11. I may refer to some other sections of the Act. Section 7-B of the Act is a deeming provision in cases of persons in occupation of land on the basis of a registered deed 'purporting to be lease deed'. Section 10 (b) of the Act states that certain persons in certain areas of the State holding land under a transaction 'described in the document' evidencing it as Otti, bhogya, nattotti, arwar, etc. will be deemed to be tenants if the other conditions laid down therein are satisfied. Section 11 states that where in a document a person is described as sambalapattamdar, sambalachittudar or coolipattamdar he shall be presumed to be the tenant for the purpose of the Act if the other conditions are satisfied. Whenever the legislature wanted the operation of a particular provision to be restricted to documents bearing a particular name or style, it has taken care to stale so. So it can be legitimately inferred that whenever the legislature did not want such a restricted approach to be made in regard to any section, it has refrained from using phrases and clauses indicative of such a restricted approach.
12. The legislature has refrained from using words indicative of such a restrictive approach in Sections 84, 84 (1-A) and the Expln. to Section 85(1). While Section 84 refers to certain types of transfers or transfers by way of gift as by way of partition, and the expln. to Section 85 (1) also refers to transfer by way of partition, etc., Section 84 (1-A) refers to transfers by means of gift. There is nothing in these provisions to indicate that the legislature wanted the provision to be applicable only if the documents are styled in a particular way. That is because the legislature wanted the real intent and nature of the transaction and net the apparent tenor of the transaction to be looked into. Therefore we are entitled to look behind the nomenclature of the transaction and the apparent tenor of the document in order to find out whether the document in question is in reality a gift deed. This approach has been approved by this Court in regard to a sale deed in the decision in Thomman v. Taluk Land Board, Mukundapuram (1976 Ker LT 840) and C. R. P 2200/1977 and in regard to a partition deed in C. R. P. Nos. 2407/80 and 262/79.
13. The Taluk Land Board was therefore in error in holding that merely because the document in this case is styled as partition deed and not as gift deed, Section 84 (IA) of the Act is not attracted.

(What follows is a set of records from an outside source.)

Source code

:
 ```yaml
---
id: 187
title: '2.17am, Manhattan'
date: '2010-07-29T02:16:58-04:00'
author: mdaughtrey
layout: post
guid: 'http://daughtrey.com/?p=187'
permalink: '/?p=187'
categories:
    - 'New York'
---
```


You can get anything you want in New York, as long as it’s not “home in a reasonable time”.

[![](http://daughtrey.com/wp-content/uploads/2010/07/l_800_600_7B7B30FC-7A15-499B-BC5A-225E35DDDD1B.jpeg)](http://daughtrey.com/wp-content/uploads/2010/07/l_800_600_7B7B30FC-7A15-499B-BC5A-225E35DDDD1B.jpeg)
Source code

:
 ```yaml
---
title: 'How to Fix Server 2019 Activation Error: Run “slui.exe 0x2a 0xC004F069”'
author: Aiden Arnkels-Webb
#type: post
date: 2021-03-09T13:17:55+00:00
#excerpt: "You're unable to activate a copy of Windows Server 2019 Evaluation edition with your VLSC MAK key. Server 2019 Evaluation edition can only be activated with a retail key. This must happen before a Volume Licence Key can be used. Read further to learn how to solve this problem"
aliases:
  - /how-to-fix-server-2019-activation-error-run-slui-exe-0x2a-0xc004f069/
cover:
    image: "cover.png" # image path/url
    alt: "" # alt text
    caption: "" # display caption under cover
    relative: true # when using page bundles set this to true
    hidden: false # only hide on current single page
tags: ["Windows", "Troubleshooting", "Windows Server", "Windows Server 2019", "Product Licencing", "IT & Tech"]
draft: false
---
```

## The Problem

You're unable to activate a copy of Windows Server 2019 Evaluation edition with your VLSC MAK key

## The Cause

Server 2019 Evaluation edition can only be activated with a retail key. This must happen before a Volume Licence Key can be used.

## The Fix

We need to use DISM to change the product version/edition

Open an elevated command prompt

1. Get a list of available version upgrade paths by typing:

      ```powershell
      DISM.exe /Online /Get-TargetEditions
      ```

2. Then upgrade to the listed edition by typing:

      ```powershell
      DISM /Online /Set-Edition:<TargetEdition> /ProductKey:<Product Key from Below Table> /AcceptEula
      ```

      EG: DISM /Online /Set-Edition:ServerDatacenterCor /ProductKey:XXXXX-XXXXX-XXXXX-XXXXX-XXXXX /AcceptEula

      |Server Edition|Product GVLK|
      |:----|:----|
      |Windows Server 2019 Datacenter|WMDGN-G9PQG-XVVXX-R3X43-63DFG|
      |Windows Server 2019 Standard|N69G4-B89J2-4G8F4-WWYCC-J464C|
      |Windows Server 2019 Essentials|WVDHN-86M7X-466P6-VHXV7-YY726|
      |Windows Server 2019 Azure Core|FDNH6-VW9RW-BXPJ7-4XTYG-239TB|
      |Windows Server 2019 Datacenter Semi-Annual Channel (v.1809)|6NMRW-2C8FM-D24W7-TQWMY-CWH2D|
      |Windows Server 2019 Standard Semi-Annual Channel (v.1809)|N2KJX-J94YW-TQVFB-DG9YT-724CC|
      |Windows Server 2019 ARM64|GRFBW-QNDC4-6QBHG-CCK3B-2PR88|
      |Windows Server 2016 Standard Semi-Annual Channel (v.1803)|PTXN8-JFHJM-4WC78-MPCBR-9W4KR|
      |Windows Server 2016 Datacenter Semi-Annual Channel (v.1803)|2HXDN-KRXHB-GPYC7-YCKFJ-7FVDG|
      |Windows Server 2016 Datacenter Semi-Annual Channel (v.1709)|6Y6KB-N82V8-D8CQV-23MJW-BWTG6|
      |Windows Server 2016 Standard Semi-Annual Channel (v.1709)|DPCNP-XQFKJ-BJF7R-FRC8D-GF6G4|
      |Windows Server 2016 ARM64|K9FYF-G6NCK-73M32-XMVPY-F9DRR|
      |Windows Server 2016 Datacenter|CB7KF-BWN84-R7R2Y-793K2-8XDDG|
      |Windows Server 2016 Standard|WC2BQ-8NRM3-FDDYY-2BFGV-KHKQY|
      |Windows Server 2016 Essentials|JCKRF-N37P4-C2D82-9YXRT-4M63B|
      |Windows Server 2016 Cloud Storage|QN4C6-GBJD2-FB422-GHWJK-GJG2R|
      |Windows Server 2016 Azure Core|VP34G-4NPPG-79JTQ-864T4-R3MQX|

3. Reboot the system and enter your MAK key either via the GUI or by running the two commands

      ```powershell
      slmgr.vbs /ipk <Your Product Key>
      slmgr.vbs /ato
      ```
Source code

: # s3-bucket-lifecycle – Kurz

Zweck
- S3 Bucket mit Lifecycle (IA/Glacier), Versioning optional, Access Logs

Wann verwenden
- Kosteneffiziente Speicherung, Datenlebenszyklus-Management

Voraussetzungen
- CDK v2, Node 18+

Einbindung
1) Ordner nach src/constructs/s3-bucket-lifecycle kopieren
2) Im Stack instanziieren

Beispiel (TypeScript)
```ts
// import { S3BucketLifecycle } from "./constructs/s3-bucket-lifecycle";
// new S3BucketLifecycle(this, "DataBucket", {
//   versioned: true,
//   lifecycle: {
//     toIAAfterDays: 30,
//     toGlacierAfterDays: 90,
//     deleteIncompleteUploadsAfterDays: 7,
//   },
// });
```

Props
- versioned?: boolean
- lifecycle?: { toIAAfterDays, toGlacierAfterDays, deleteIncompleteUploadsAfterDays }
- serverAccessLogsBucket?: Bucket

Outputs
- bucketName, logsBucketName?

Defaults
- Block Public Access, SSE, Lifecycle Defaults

The document is in effect a gift deed. The Taluk Land Board did not consider if the other conditions requisite in Section 84 (IA) arc satisfied in the instant case and for that limited purpose the case has to go back.
In the result, the impugned order is set aside. The case is remitted back to the Taluk Land Board for fresh disposal in accordance with law and in the light of the observations made above. This revision petition is allowed, but without costs.